「#4698. 池上俊一(著)『ヨーロッパ史入門 原形から近代への胎動』より「ゲルマンの習俗」について」 ([2022-03-08-1]) でも紹介した,岩波ジュニア新書からの池上著より.池上 (vii--viii) は「まえがき」においてヨーロッパの特質を,次のように指摘している.
ヨーロッパは地理的に画定された地域ではありませんし,ヨーロッパ人種やヨーロッパ語があるわけでもありません.ヨーロッパとは,ひとつの国家でもなければ,EU(欧州連合)のような政治的形成体でもなく,各時代において,それ以前の時代から遺贈された諸要素を使って,そのつど創られていく現在進行中の構成体であり統一体です.主導しているのは「文化」だと言えますが,その「文化」は,もちろん政治,経済,社会,宗教などと切り離せないものです.

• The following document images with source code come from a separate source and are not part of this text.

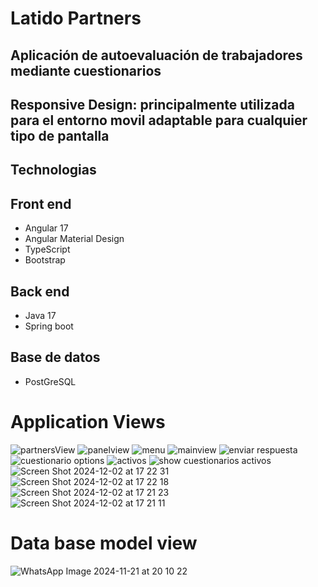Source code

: # Latido Partners 
## Aplicación de autoevaluación de trabajadores mediante cuestionarios 

## Responsive Design: principalmente utilizada para el entorno movil adaptable para cualquier tipo de pantalla

## Technologias
## Front end
  * Angular 17
  * Angular Material Design
  * TypeScript
  * Bootstrap

## Back end
  * Java 17
  * Spring boot

## Base de datos 
  * PostGreSQL

# Application Views

![partnersView](https://github.com/user-attachments/assets/26cbe931-68c4-46fd-9365-5d79d4e72094)
![panelview](https://github.com/user-attachments/assets/d3e2e903-7ffa-4fbc-bcd4-2fb4323a6754)
![menu](https://github.com/user-attachments/assets/e2e448e4-73a0-4558-a037-a9f7a01fd437)
![mainview](https://github.com/user-attachments/assets/41a94131-abbb-4e1a-8db4-8ef01111b706)
![enviar respuesta](https://github.com/user-attachments/assets/64d06943-41ee-4c86-b667-974e62914950)
![cuestionario options](https://github.com/user-attachments/assets/f036a5c5-7d59-487b-a5c5-186683dd1c4c)
![activos](https://github.com/user-attachments/assets/2d1dd71a-b1e3-4ffd-8d59-4caa39cd2d4c)
![show cuestionarios activos](https://github.com/user-attachments/assets/c2215ec6-7f2c-4790-9477-db2763127635)
![Screen Shot 2024-12-02 at 17 22 31](https://github.com/user-attachments/assets/72ecccbd-e76a-4976-8a45-2d69c7f87ead)
![Screen Shot 2024-12-02 at 17 22 18](https://github.com/user-attachments/assets/eb5ff4b9-24f4-4e1a-b39a-8531ef81fb1b)
![Screen Shot 2024-12-02 at 17 21 23](https://github.com/user-attachments/assets/dca0aad2-d4ee-429f-bedd-5adbdea5454e)
![Screen Shot 2024-12-02 at 17 21 11](https://github.com/user-attachments/assets/1356f90e-ae2f-41ee-b7d1-e44b063c2cfc)

# Data base model view
![WhatsApp Image 2024-11-21 at 20 10 22](https://github.com/user-attachments/assets/4004d6f7-63f5-434a-94ad-5f8811fd1281)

本書では,ヨーロッパ諸国の共通性に力点がおかれます.しかしその共通性の背後にひかえる多様性が生み出す力学にも着目し,中小諸国や辺境の動向,非ヨーロッパ世界との関係にも注目するつもりです.なぜならヨーロッパの共通性は,多様性があってはじめて生きる体のもの,ヨーロッパ文化の豊かさ,普遍性は,それを時代ごとに交替で旗手として先頭に立って担う複数の文化,国民性にあるのであり,それらが対立しつつ連帯することによってこそ活力が生まれるからです.のっぺりと平準化されたヨーロッパには,魂がないと言ってよいと思うのです.歴史の進行を見れば明らかですが,ヨーロッパは中世における誕生から二〇世紀半ばまで,分裂と対立のくり返される衝突のなか以外には存在しなかったのです.
ヨーロッパの大きな鳥瞰図として,核心を突いており,とても分かりやすい構図である.歴史では,このようなマクロな鷲づかみこそがますます必要になってきていると感じる.
英語史も然り.詳細を知ったるその道の専門家が,歴史を大づかみして提示していくことの意義を考えさせてくれる.
・ 池上 俊一 『ヨーロッパ史入門 原形から近代への胎動』 岩波書店〈岩波ジュニア新書〉,2021年.